WHAT TO PRODUCE: From the first line of the listing below through the line with "- **getNodeProcess:** check", transcribe exactly and skip the pictures.

EXTRACTED INFORMATION:
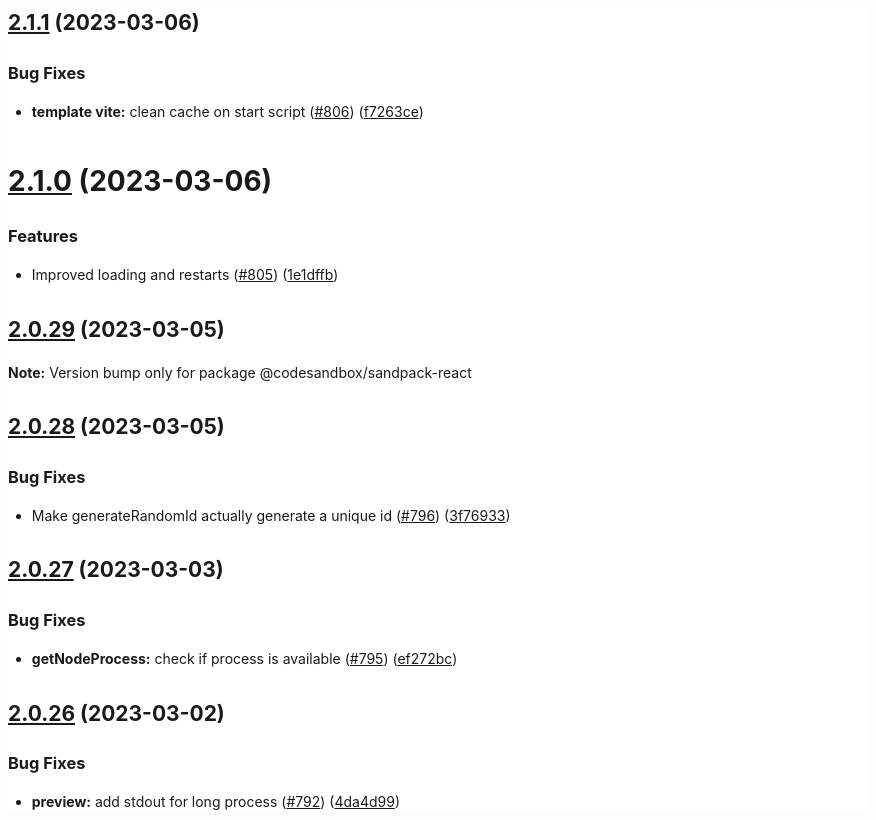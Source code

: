 ## [2.1.1](https://github.com/codesandbox/sandpack/compare/v2.1.0...v2.1.1) (2023-03-06)

### Bug Fixes

- **template vite:** clean cache on start script ([#806](https://github.com/codesandbox/sandpack/issues/806)) ([f7263ce](https://github.com/codesandbox/sandpack/commit/f7263ce1ca7b0e80674789efa5a17bd25a5601e1))

# [2.1.0](https://github.com/codesandbox/sandpack/compare/v2.0.29...v2.1.0) (2023-03-06)

### Features

- Improved loading and restarts ([#805](https://github.com/codesandbox/sandpack/issues/805)) ([1e1dffb](https://github.com/codesandbox/sandpack/commit/1e1dffb451f36b56084a87497e0da77ec6f16e29))

## [2.0.29](https://github.com/codesandbox/sandpack/compare/v2.0.28...v2.0.29) (2023-03-05)

**Note:** Version bump only for package @codesandbox/sandpack-react

## [2.0.28](https://github.com/codesandbox/sandpack/compare/v2.0.27...v2.0.28) (2023-03-05)

### Bug Fixes

- Make generateRandomId actually generate a unique id ([#796](https://github.com/codesandbox/sandpack/issues/796)) ([3f76933](https://github.com/codesandbox/sandpack/commit/3f76933891b63aa24ef5729362ac008bbb7d0a0a))

## [2.0.27](https://github.com/codesandbox/sandpack/compare/v2.0.26...v2.0.27) (2023-03-03)

### Bug Fixes

- **getNodeProcess:** check if process is available ([#795](https://github.com/codesandbox/sandpack/issues/795)) ([ef272bc](https://github.com/codesandbox/sandpack/commit/ef272bca69abcef4dead63a8997f820364818931))

## [2.0.26](https://github.com/codesandbox/sandpack/compare/v2.0.25...v2.0.26) (2023-03-02)

### Bug Fixes

- **preview:** add stdout for long process ([#792](https://github.com/codesandbox/sandpack/issues/792)) ([4da4d99](https://github.com/codesandbox/sandpack/commit/4da4d997b54beb408d3ec2f15d027090d05879c7))
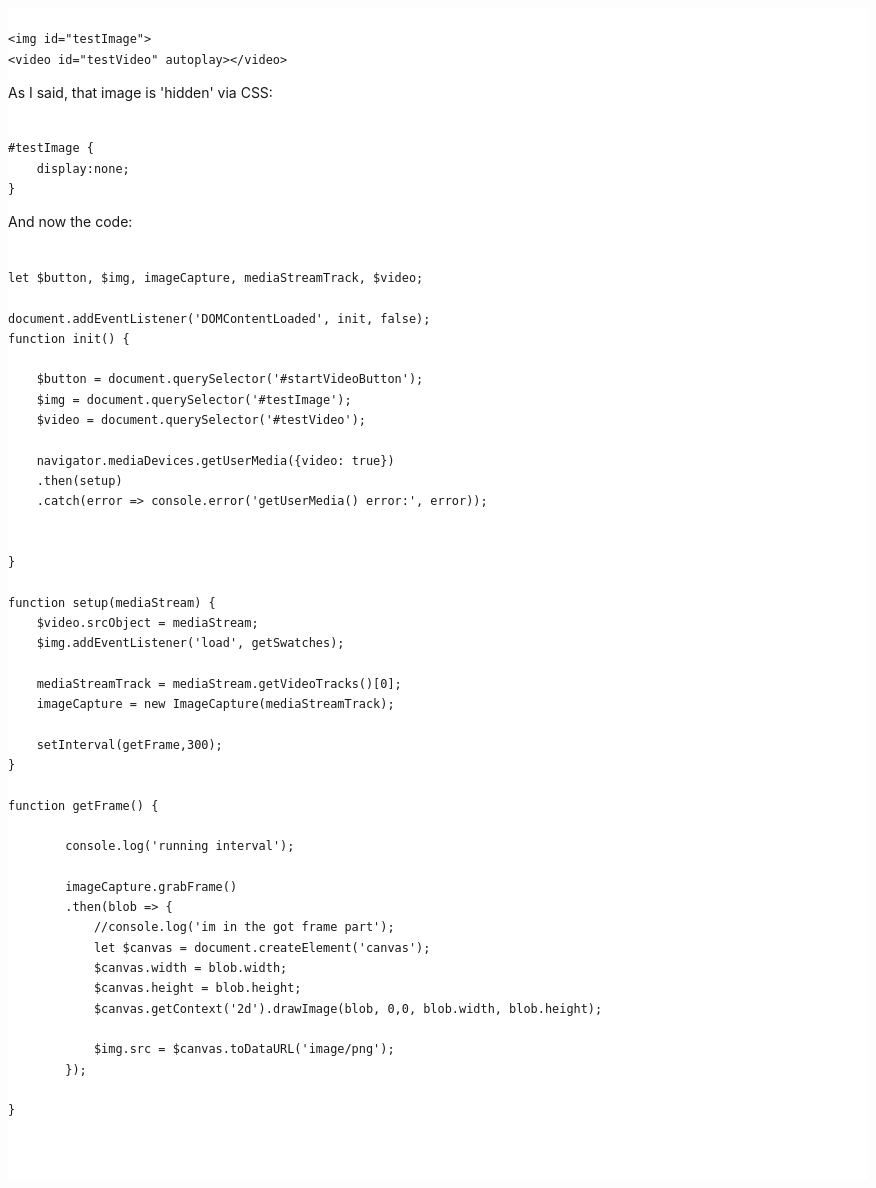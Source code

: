 <pre><code class="language-javascript">
&lt;img id=&quot;testImage&quot;&gt;
&lt;video id=&quot;testVideo&quot; autoplay&gt;&lt;&#x2F;video&gt;
</code></pre>

As I said, that image is 'hidden' via CSS:

<pre><code class="language-javascript">
#testImage {
	display:none;
}
</code></pre>

And now the code:

<pre><code class="language-javascript">
let $button, $img, imageCapture, mediaStreamTrack, $video;

document.addEventListener(&#x27;DOMContentLoaded&#x27;, init, false);
function init() {

	$button = document.querySelector(&#x27;#startVideoButton&#x27;);
	$img = document.querySelector(&#x27;#testImage&#x27;);
	$video = document.querySelector(&#x27;#testVideo&#x27;);

	navigator.mediaDevices.getUserMedia({video: true})
	.then(setup)
	.catch(error =&gt; console.error(&#x27;getUserMedia() error:&#x27;, error));


}

function setup(mediaStream) {
	$video.srcObject = mediaStream;
	$img.addEventListener(&#x27;load&#x27;, getSwatches);

	mediaStreamTrack = mediaStream.getVideoTracks()[0];
	imageCapture = new ImageCapture(mediaStreamTrack);

	setInterval(getFrame,300);
}

function getFrame() {

		console.log(&#x27;running interval&#x27;);

		imageCapture.grabFrame()
		.then(blob =&gt; {
			&#x2F;&#x2F;console.log(&#x27;im in the got frame part&#x27;);
			let $canvas = document.createElement(&#x27;canvas&#x27;);
			$canvas.width = blob.width;
			$canvas.height = blob.height;
			$canvas.getContext(&#x27;2d&#x27;).drawImage(blob, 0,0, blob.width, blob.height);
			
			$img.src = $canvas.toDataURL(&#x27;image&#x2F;png&#x27;);
		});

}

WRITTEN RESPONSE:
Source code

: ## [2.1.1](https://github.com/codesandbox/sandpack/compare/v2.1.0...v2.1.1) (2023-03-06)

### Bug Fixes

- **template vite:** clean cache on start script ([#806](https://github.com/codesandbox/sandpack/issues/806)) ([f7263ce](https://github.com/codesandbox/sandpack/commit/f7263ce1ca7b0e80674789efa5a17bd25a5601e1))

# [2.1.0](https://github.com/codesandbox/sandpack/compare/v2.0.29...v2.1.0) (2023-03-06)

### Features

- Improved loading and restarts ([#805](https://github.com/codesandbox/sandpack/issues/805)) ([1e1dffb](https://github.com/codesandbox/sandpack/commit/1e1dffb451f36b56084a87497e0da77ec6f16e29))

## [2.0.29](https://github.com/codesandbox/sandpack/compare/v2.0.28...v2.0.29) (2023-03-05)

**Note:** Version bump only for package @codesandbox/sandpack-react

## [2.0.28](https://github.com/codesandbox/sandpack/compare/v2.0.27...v2.0.28) (2023-03-05)

### Bug Fixes

- Make generateRandomId actually generate a unique id ([#796](https://github.com/codesandbox/sandpack/issues/796)) ([3f76933](https://github.com/codesandbox/sandpack/commit/3f76933891b63aa24ef5729362ac008bbb7d0a0a))

## [2.0.27](https://github.com/codesandbox/sandpack/compare/v2.0.26...v2.0.27) (2023-03-03)

### Bug Fixes

- **getNodeProcess:** check if process is available ([#795](https://github.com/codesandbox/sandpack/issues/795)) ([ef272bc](https://github.com/codesandbox/sandpack/commit/ef272bca69abcef4dead63a8997f820364818931))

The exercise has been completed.